The count pressed his lips convulsively together and looked angrily upon the princess, but he did not raise his hand to take the flowers--did not appear to see that she held them toward him.
"Well, sir," said the Princess Wilhelmina, "you do not take the flowers?"
"No," said he, passionately, "I will not take them." The princess looked anxiously around; she feared some one might have heard this stormy "No." She soon convinced herself that there was no listener nearer than her maid of honor; Fraulein Marshal was still near the Princess Amelia, and she was somewhat isolated by etiquette; she saw, therefore, that she dared carry on this conversation.
"Why will you not take my flowers?" she said, proudly.

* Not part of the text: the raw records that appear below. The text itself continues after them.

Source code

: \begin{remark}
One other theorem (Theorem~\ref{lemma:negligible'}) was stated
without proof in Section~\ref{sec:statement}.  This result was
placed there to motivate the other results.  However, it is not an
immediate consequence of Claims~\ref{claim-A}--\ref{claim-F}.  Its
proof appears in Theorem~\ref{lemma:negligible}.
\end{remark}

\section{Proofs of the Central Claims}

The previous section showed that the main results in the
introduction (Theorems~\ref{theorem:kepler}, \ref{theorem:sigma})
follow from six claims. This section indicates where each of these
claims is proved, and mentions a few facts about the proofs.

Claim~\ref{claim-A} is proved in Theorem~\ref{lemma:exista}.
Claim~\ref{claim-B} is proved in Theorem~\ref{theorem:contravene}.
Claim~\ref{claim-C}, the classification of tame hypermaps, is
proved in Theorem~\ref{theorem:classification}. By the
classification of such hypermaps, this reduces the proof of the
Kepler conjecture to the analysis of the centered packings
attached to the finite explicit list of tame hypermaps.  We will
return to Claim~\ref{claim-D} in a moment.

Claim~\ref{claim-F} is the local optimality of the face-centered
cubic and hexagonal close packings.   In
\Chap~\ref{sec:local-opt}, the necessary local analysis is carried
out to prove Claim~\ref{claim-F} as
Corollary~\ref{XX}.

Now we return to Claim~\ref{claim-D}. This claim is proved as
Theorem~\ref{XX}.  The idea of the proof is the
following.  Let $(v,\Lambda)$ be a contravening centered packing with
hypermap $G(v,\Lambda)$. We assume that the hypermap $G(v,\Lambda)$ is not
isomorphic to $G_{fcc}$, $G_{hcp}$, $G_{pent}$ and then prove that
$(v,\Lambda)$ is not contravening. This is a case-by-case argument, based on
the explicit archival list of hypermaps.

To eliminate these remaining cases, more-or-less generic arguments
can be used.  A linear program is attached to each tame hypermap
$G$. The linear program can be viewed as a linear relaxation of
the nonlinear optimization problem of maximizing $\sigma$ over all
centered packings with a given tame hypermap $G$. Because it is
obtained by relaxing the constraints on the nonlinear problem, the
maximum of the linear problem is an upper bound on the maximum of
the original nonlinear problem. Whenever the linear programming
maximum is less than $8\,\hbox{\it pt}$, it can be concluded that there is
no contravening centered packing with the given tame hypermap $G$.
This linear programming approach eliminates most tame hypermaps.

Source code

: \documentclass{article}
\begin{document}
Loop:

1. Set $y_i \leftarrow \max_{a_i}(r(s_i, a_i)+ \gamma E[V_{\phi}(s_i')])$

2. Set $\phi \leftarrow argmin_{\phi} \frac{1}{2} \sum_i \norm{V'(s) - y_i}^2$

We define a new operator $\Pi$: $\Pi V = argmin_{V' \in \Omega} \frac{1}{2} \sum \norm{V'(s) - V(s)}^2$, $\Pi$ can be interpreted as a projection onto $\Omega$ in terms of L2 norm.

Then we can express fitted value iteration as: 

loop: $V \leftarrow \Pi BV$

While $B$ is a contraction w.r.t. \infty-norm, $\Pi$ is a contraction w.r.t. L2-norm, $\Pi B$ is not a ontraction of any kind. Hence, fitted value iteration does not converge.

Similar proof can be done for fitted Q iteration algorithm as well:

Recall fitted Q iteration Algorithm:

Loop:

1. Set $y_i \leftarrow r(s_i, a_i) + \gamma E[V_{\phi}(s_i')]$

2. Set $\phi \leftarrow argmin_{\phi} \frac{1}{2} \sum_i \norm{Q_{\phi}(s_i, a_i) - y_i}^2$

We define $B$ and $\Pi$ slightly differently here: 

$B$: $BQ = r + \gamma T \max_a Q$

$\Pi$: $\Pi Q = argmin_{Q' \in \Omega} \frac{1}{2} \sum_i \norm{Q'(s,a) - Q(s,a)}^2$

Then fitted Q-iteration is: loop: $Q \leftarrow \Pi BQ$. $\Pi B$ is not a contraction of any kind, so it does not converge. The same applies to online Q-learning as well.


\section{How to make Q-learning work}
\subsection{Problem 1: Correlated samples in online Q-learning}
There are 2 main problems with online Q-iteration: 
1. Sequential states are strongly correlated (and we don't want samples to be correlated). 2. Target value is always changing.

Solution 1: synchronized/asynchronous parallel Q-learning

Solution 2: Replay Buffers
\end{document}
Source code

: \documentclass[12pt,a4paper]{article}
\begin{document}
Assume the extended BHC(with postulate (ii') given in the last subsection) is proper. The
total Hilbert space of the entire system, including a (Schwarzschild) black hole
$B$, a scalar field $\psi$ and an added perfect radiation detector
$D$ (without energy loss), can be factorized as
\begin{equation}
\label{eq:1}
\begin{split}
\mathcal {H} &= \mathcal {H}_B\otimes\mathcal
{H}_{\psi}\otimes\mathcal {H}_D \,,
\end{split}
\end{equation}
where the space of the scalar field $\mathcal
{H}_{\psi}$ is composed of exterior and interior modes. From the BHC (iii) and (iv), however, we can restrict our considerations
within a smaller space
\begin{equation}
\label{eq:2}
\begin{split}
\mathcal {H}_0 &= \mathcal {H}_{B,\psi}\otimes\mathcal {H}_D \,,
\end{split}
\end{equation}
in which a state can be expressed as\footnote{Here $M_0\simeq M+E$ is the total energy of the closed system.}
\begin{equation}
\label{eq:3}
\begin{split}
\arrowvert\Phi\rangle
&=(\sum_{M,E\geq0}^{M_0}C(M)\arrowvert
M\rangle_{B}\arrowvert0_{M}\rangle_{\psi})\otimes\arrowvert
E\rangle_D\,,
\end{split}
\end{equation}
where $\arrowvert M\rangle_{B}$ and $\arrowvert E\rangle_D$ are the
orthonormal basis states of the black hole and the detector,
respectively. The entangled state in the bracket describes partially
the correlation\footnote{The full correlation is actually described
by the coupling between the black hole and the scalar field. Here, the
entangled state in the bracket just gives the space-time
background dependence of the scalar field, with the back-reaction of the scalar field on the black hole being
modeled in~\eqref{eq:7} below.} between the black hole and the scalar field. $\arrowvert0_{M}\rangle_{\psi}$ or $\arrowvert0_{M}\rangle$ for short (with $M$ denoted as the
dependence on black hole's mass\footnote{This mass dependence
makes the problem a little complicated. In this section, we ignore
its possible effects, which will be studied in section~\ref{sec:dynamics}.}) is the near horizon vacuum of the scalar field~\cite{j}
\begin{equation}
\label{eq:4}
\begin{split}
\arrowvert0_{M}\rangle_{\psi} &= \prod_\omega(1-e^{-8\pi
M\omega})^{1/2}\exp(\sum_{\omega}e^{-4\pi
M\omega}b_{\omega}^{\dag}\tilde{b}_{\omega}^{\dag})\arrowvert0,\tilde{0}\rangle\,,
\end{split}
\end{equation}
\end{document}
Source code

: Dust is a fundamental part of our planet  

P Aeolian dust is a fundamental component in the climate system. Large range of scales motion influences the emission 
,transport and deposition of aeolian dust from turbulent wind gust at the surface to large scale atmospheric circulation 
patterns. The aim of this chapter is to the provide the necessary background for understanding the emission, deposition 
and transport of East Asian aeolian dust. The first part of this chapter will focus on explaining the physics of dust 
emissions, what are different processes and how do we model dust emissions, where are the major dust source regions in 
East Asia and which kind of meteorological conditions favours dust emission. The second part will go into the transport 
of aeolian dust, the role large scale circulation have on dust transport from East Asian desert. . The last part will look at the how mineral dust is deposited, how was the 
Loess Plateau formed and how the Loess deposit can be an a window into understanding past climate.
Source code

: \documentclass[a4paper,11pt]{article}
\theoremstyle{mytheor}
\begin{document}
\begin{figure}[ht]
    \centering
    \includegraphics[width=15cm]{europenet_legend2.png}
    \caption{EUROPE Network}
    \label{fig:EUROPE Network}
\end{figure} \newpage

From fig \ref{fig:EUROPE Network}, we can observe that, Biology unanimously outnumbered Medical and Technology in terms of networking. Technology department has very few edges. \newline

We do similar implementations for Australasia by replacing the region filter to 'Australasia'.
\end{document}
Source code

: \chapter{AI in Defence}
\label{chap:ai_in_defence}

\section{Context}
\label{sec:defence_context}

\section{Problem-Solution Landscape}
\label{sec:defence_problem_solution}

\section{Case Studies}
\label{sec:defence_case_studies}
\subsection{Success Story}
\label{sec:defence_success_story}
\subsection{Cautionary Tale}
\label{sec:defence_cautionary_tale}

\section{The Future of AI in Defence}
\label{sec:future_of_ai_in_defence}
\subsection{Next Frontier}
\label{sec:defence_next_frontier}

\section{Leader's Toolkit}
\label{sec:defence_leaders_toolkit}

The count drew nearer. "I will tell you, princess," said he--"I will tell you, if this passionate pain now burning in my breast does not slay me. I will not take your flowers, because I will not be a messenger of love between you and the prince; because I cannot accept the shame and degradation which such an office would lay upon me. Princess you have forgotten, but I remember there was a wondrous time in which I, and not the prince, was favored with a like precious gift. At that time you allowed me to hope that this glowing, inextinguishable feeling which filled my heart, my soul, found an echo in your breast; that at least you would not condemn me to die unheard, misunderstood."
"I knew not at that time that my husband loved me," murmured the princess; "I thought I was free and justified in giving that heart which no one claimed to whom I would."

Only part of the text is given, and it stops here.